> TASK STATEMENT
Nothing except the pictures should be left out when you reproduce the listing exactly.

========================================

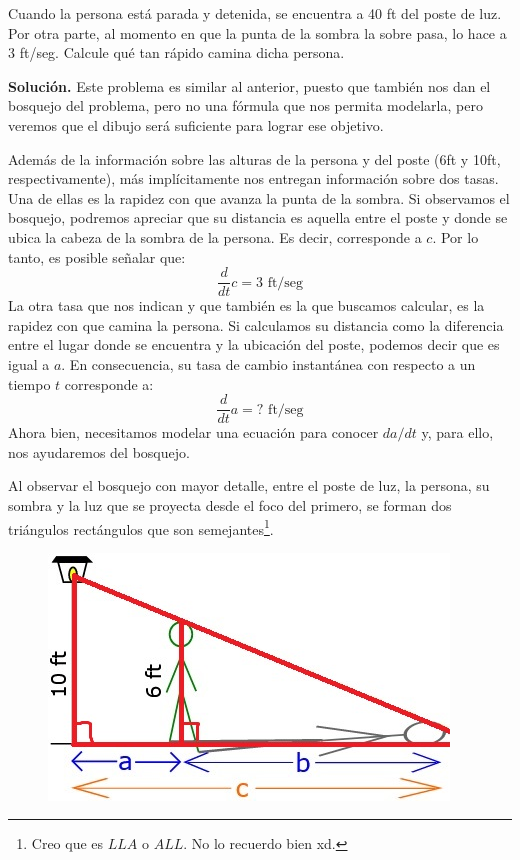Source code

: \documentclass[12pt]{article}
\begin{document}
Cuando la persona está parada y detenida, se encuentra a 40 ft del poste de luz. Por otra parte, al momento en que la punta de la sombra la sobre pasa, lo hace a 3 ft/seg. Calcule qué tan rápido camina dicha persona.

\textbf{Solución.} \quad Este problema es similar al anterior, puesto que también nos dan el bosquejo del problema, pero no una fórmula que nos permita modelarla, pero veremos que el dibujo será suficiente para lograr ese objetivo.

Además de la información sobre las alturas de la persona y del poste (6ft y 10ft, respectivamente), más implícitamente nos entregan información sobre dos tasas. Una de ellas es la rapidez con que avanza la punta de la sombra. Si observamos el bosquejo, podremos apreciar que su distancia es aquella entre el poste y donde se ubica la cabeza de la sombra de la persona. Es decir, corresponde a $c$. Por lo tanto, es posible señalar que:
\[
	\frac{d}{dt}c = 3 \text{ ft/seg}
\]
La otra tasa que nos indican y que también es la que buscamos calcular, es la rapidez con que camina la persona. Si calculamos su distancia como la diferencia entre el lugar donde se encuentra y la ubicación del poste, podemos decir que es igual a $a$. En consecuencia, su tasa de cambio instantánea con respecto a un tiempo $t$ corresponde a:
\[
	\frac{d}{dt}a = \text{? ft/seg}
\]
Ahora bien, necesitamos modelar una ecuación para conocer $da/dt$ y, para ello, nos ayudaremos del bosquejo.

Al observar el bosquejo con mayor detalle, entre el poste de luz, la persona, su sombra y la luz que se proyecta desde el foco del primero, se forman dos triángulos rectángulos que son semejantes\footnote{Creo que es $LLA$ o $ALL$. No lo recuerdo bien xd.}.

\begin{figure}[hbt!]
\centering
\includegraphics[scale=0.6]{img/related-prob-3b.jpg}
\end{figure}
\end{document}
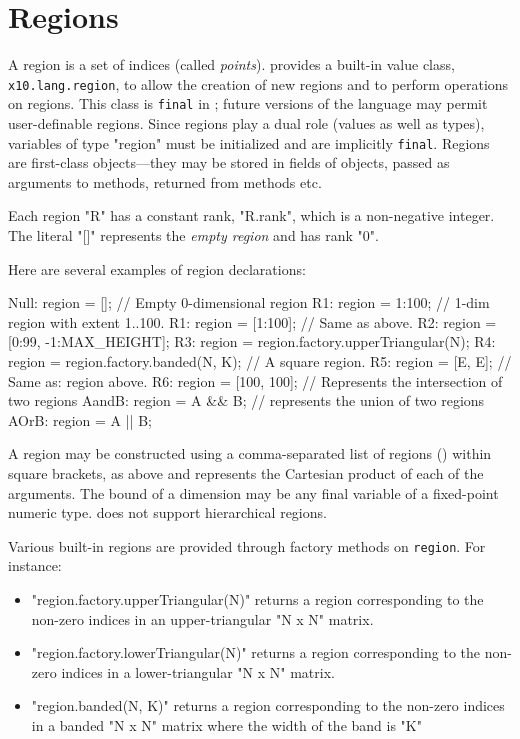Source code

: \section{Regions}\label{XtenRegions}

A region is a set of indices (called {\em points}).  {}\Xten{}
provides a built-in value class, {\tt x10.lang.region}, to allow the
creation of new regions and to perform operations on regions. This
class is {\tt final} in {}\XtenCurrVer; future versions of the
language may permit user-definable regions. Since regions play a dual
role (values as well as types), variables of type \xcd"region" must be
initialized and are implicitly {\tt final}. Regions are first-class
objects---they may be stored in fields of objects, passed as
arguments to methods, returned from methods etc.

Each region \xcd"R" has a constant rank, \xcd"R.rank", which is a
non-negative integer. The literal \xcd"[]" represents the {\em empty
region} and has rank \xcd"0".

Here are several examples of region declarations:
\begin{xten}
Null: region = [];  // Empty 0-dimensional region          
R1: region = 1:100; // 1-dim region with extent 1..100.
R1: region = [1:100]; // Same as above.
R2: region = [0:99, -1:MAX_HEIGHT];   
R3: region = region.factory.upperTriangular(N);
R4: region = region.factory.banded(N, K);
   // A square region.
R5: region = [E, E];           
   // Same as: region above.
R6: region = [100, 100];       
   // Represents the intersection of two regions
AandB: region = A && B;       
  // represents the union of two regions
AOrB: region = A || B;        
\end{xten}

A region may be constructed using a comma-separated list of regions
() within square brackets, as above and represents
the Cartesian product of each of the arguments.  The bound of a
dimension may be any final variable of a fixed-point numeric
type. \XtenCurrVer{} does not support hierarchical regions.

Various built-in regions are provided through  factory
methods on {\tt region}.  For instance:
\begin{itemize}
{}\item \xcd"region.factory.upperTriangular(N)" returns a region corresponding
to the non-zero indices in an upper-triangular \xcd"N x N" matrix.
{}\item \xcd"region.factory.lowerTriangular(N)" returns a region corresponding
to the non-zero indices in a lower-triangular \xcd"N x N" matrix.
{}\item \xcd"region.banded(N, K)" returns a region corresponding to
the non-zero indices in a banded \xcd"N x N" matrix where the width of
the band is \xcd"K"
\end{itemize}

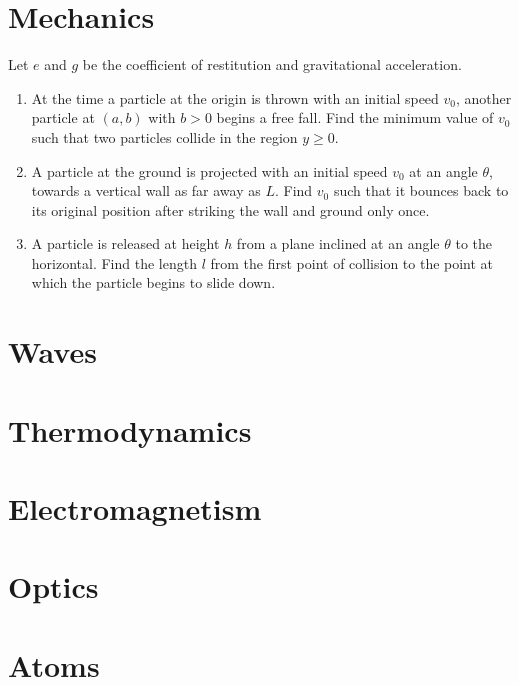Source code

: \documentclass{../../large}
\begin{document}
\section{Mechanics}

Let $e$ and $g$ be the coefficient of restitution and gravitational acceleration. 
\begin{enumerate}
\item At the time a particle at the origin is thrown with an initial speed $v_0$, another particle at $(a,b)$ with $b>0$ begins a free fall. Find the minimum value of $v_0$ such that two particles collide in the region $y\ge0$.
\item A particle at the ground is projected with an initial speed $v_0$ at an angle $\theta$, towards a vertical wall as far away as $L$. Find $v_0$ such that it bounces back to its original position after striking the wall and ground only once. 
\item A particle is released at height $h$ from a plane inclined at an angle $\theta$ to the horizontal. Find the length $l$ from the first point of collision to the point at which the particle begins to slide down.
\end{enumerate}

\section{Waves}
\section{Thermodynamics}
\section{Electromagnetism}
\section{Optics}
\section{Atoms}
% 
\end{document}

========================================

> WRITTEN SOLUTION
Source code

: \documentclass[12pt]{article}
\begin{document}
Cuando la persona está parada y detenida, se encuentra a 40 ft del poste de luz. Por otra parte, al momento en que la punta de la sombra la sobre pasa, lo hace a 3 ft/seg. Calcule qué tan rápido camina dicha persona.

\textbf{Solución.} \quad Este problema es similar al anterior, puesto que también nos dan el bosquejo del problema, pero no una fórmula que nos permita modelarla, pero veremos que el dibujo será suficiente para lograr ese objetivo.

Además de la información sobre las alturas de la persona y del poste (6ft y 10ft, respectivamente), más implícitamente nos entregan información sobre dos tasas. Una de ellas es la rapidez con que avanza la punta de la sombra. Si observamos el bosquejo, podremos apreciar que su distancia es aquella entre el poste y donde se ubica la cabeza de la sombra de la persona. Es decir, corresponde a $c$. Por lo tanto, es posible señalar que:
\[
	\frac{d}{dt}c = 3 \text{ ft/seg}
\]
La otra tasa que nos indican y que también es la que buscamos calcular, es la rapidez con que camina la persona. Si calculamos su distancia como la diferencia entre el lugar donde se encuentra y la ubicación del poste, podemos decir que es igual a $a$. En consecuencia, su tasa de cambio instantánea con respecto a un tiempo $t$ corresponde a:
\[
	\frac{d}{dt}a = \text{? ft/seg}
\]
Ahora bien, necesitamos modelar una ecuación para conocer $da/dt$ y, para ello, nos ayudaremos del bosquejo.

Al observar el bosquejo con mayor detalle, entre el poste de luz, la persona, su sombra y la luz que se proyecta desde el foco del primero, se forman dos triángulos rectángulos que son semejantes\footnote{Creo que es $LLA$ o $ALL$. No lo recuerdo bien xd.}.

\begin{figure}[hbt!]
\centering
\includegraphics[scale=0.6]{img/related-prob-3b.jpg}
\end{figure}
\end{document}
Source code

: \section{Regions}\label{XtenRegions}

A region is a set of indices (called {\em points}).  {}\Xten{}
provides a built-in value class, {\tt x10.lang.region}, to allow the
creation of new regions and to perform operations on regions. This
class is {\tt final} in {}\XtenCurrVer; future versions of the
language may permit user-definable regions. Since regions play a dual
role (values as well as types), variables of type \xcd"region" must be
initialized and are implicitly {\tt final}. Regions are first-class
objects---they may be stored in fields of objects, passed as
arguments to methods, returned from methods etc.

Each region \xcd"R" has a constant rank, \xcd"R.rank", which is a
non-negative integer. The literal \xcd"[]" represents the {\em empty
region} and has rank \xcd"0".

Here are several examples of region declarations:
\begin{xten}
Null: region = [];  // Empty 0-dimensional region          
R1: region = 1:100; // 1-dim region with extent 1..100.
R1: region = [1:100]; // Same as above.
R2: region = [0:99, -1:MAX_HEIGHT];   
R3: region = region.factory.upperTriangular(N);
R4: region = region.factory.banded(N, K);
   // A square region.
R5: region = [E, E];           
   // Same as: region above.
R6: region = [100, 100];       
   // Represents the intersection of two regions
AandB: region = A && B;       
  // represents the union of two regions
AOrB: region = A || B;        
\end{xten}

A region may be constructed using a comma-separated list of regions
() within square brackets, as above and represents
the Cartesian product of each of the arguments.  The bound of a
dimension may be any final variable of a fixed-point numeric
type. \XtenCurrVer{} does not support hierarchical regions.

Various built-in regions are provided through  factory
methods on {\tt region}.  For instance:
\begin{itemize}
{}\item \xcd"region.factory.upperTriangular(N)" returns a region corresponding
to the non-zero indices in an upper-triangular \xcd"N x N" matrix.
{}\item \xcd"region.factory.lowerTriangular(N)" returns a region corresponding
to the non-zero indices in a lower-triangular \xcd"N x N" matrix.
{}\item \xcd"region.banded(N, K)" returns a region corresponding to
the non-zero indices in a banded \xcd"N x N" matrix where the width of
the band is \xcd"K"
\end{itemize}

Source code

: \documentclass{../../large}
\begin{document}
\section{Mechanics}

Let $e$ and $g$ be the coefficient of restitution and gravitational acceleration. 
\begin{enumerate}
\item At the time a particle at the origin is thrown with an initial speed $v_0$, another particle at $(a,b)$ with $b>0$ begins a free fall. Find the minimum value of $v_0$ such that two particles collide in the region $y\ge0$.
\item A particle at the ground is projected with an initial speed $v_0$ at an angle $\theta$, towards a vertical wall as far away as $L$. Find $v_0$ such that it bounces back to its original position after striking the wall and ground only once. 
\item A particle is released at height $h$ from a plane inclined at an angle $\theta$ to the horizontal. Find the length $l$ from the first point of collision to the point at which the particle begins to slide down.
\end{enumerate}

\section{Waves}
\section{Thermodynamics}
\section{Electromagnetism}
\section{Optics}
\section{Atoms}
% 
\end{document}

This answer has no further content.